Although plaintiff brought this action with regard to two of its patients, the parties focus solely on Susan Horn in this appeal. On May 28, 2020, Horn was in an automobile accident and suffered a spinal cord injury causing paralysis. As a result, Horn required home-health-aide care and skilled-nursing care 24 hours a day. In July 2021, significant changes to the no-fault act took effect, including, among other things, new fee caps for services provided. Before July 2021,
West Mich Home Care Servs, Inc v Meemic Ins Co, unpublished order of the Court of Appeals, entered May 29, 2024 (Docket No. 369151).
-1- defendant paid $31 an hour for home-health-aide care provided to Horn. After July 2021, relying on the new fee caps in MCL 500.3157, defendant paid approximately $19 an hour for the same home-health-aide care.
Plaintiff initiated the present action, alleging breach of contract and a violation of the no- fault act, and sought declaratory relief. Plaintiff asked the trial court to rule that defendant could not use amended MCL 500.3157 to reduce reimbursement or that amended MCL 500.3157 still requires full payment of plaintiff’s reasonable charges.
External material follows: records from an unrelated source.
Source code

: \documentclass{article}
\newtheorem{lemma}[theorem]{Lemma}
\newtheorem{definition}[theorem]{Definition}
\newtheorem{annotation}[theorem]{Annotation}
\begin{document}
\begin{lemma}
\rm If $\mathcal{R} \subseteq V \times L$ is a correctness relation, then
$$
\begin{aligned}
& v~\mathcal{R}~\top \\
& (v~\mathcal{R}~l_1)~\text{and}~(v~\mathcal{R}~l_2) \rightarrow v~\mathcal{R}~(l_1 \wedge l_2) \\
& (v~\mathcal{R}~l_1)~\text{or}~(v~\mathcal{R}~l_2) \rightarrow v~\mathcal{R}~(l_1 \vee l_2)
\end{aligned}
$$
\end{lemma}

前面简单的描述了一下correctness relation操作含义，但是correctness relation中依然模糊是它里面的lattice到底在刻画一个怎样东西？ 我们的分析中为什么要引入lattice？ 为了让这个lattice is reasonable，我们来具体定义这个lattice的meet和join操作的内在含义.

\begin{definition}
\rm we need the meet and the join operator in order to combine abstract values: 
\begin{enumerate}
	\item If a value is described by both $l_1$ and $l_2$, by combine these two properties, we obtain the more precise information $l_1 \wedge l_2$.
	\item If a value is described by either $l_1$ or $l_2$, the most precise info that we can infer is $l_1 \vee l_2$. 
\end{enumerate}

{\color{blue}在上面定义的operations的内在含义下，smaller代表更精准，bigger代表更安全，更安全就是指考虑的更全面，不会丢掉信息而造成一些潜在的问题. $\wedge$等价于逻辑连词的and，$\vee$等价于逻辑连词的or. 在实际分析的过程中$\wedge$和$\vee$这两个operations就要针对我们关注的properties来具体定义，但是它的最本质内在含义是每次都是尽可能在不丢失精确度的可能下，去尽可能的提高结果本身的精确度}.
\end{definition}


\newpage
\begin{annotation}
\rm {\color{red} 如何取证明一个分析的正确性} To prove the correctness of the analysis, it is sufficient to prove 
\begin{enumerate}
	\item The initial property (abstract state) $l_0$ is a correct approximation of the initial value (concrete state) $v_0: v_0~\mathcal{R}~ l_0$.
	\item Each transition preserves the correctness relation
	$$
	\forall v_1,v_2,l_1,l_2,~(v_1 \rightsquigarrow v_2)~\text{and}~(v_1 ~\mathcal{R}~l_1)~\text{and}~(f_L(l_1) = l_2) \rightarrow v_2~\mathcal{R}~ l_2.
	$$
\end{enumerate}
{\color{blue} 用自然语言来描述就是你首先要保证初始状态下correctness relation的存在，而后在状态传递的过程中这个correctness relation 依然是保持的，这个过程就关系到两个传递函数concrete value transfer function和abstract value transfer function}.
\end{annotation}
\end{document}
Plaintiff then moved for partial summary disposition under MCR 2.116(C)(10), arguing that there were amounts payable under Medicare for home-health-aide and skilled-nursing care; therefore, plaintiff’s charges are subject to the cap in MCL 500.3157(2) (200% of the amount payable under Medicare). Defendant moved for summary disposition in its favor under MCR 2.116(I)(2), arguing that Medicare does not have an amount payable for such services on a “fee-for-service rate basis” and only reimburses such services under a prospective billing system; therefore, plaintiff’s charges are subject to the cap in MCL 500.3157(7) (55% of the average amount charged for the treatment on January 1, 2019).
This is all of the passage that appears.